Your instructions: Find the lines of data that contain the string "next", then list them.

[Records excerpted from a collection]
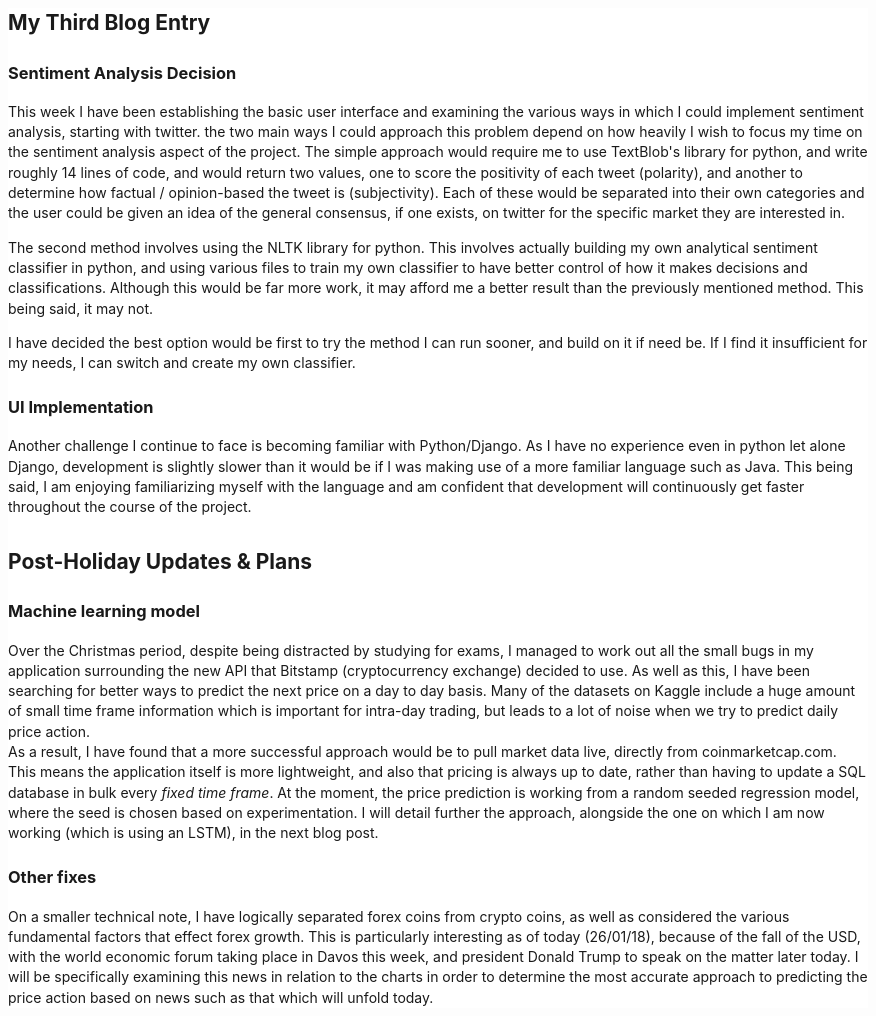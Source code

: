 ## My Third Blog Entry

### Sentiment Analysis Decision

This week I have been establishing the basic user interface and examining the various ways in which I could implement sentiment analysis, starting with twitter. the two main ways I could approach this problem depend on how heavily I wish to focus my time on the sentiment analysis aspect of the project. The simple approach would require me to use TextBlob's library for python, and write roughly 14 lines of code, and would return two values, one to score the positivity of each tweet (polarity), and another to determine how factual / opinion-based the tweet is (subjectivity). Each of these would be separated into their own categories and the user could be given an idea of the general consensus, if one exists, on twitter for the specific market they are interested in. 
	
The second method involves using the NLTK library for python. This involves actually building my own analytical sentiment classifier in python, and using various files to train my own classifier to have better control of how it makes decisions and classifications. Although this would be far more work, it may afford me a better result than the previously mentioned method. This being said, it may not. 

I have decided the best option would be first to try the method I can run sooner, and build on it if need be. If I find it insufficient for my needs, I can switch and create my own classifier.


### UI Implementation

Another challenge I continue to face is becoming familiar with Python/Django. As I have no experience even in python let alone Django, development is slightly slower than it would be if I was making use of a more familiar language such as Java. This being said, I am enjoying familiarizing myself with the language and am confident that development will continuously get faster throughout the course of the project.


## Post-Holiday Updates & Plans

### Machine learning model 
Over the Christmas period, despite being distracted by studying for exams, I managed to work out all the small bugs in my application surrounding the new API that Bitstamp (cryptocurrency exchange) decided to use. As well as this, I have been searching for better ways to predict the next price on a day to day basis. Many of the datasets on Kaggle include a huge amount of small time frame information which is important for intra-day trading, but leads to a lot of noise when we try to predict daily price action.  
As a result, I have found that a more successful approach would be to pull market data live, directly from coinmarketcap.com. This means the application itself is more lightweight, and also that pricing is always up to date, rather than having to update a SQL database in bulk every *fixed time frame*.
At the moment, the price prediction is working from a random seeded regression model, where the seed is chosen based on experimentation. 
I will detail further the approach, alongside the one on which I am now working (which is using an LSTM), in the next blog post.

### Other fixes 
On a smaller technical note, I have logically separated forex coins from crypto coins, as well as considered the various fundamental factors that effect forex growth. This is particularly interesting as of today (26/01/18), because of the fall of the USD, with the world economic forum taking place in Davos this week, and president Donald Trump to speak on the matter later today. I will be specifically examining this news in relation to the charts in order to determine the most accurate approach to predicting the price action based on news such as that which will unfold today.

Result for this exercise:
Over the Christmas period, despite being distracted by studying for exams, I managed to work out all the small bugs in my application surrounding the new API that Bitstamp (cryptocurrency exchange) decided to use. As well as this, I have been searching for better ways to predict the next price on a day to day basis. Many of the datasets on Kaggle include a huge amount of small time frame information which is important for intra-day trading, but leads to a lot of noise when we try to predict daily price action.  
I will detail further the approach, alongside the one on which I am now working (which is using an LSTM), in the next blog post.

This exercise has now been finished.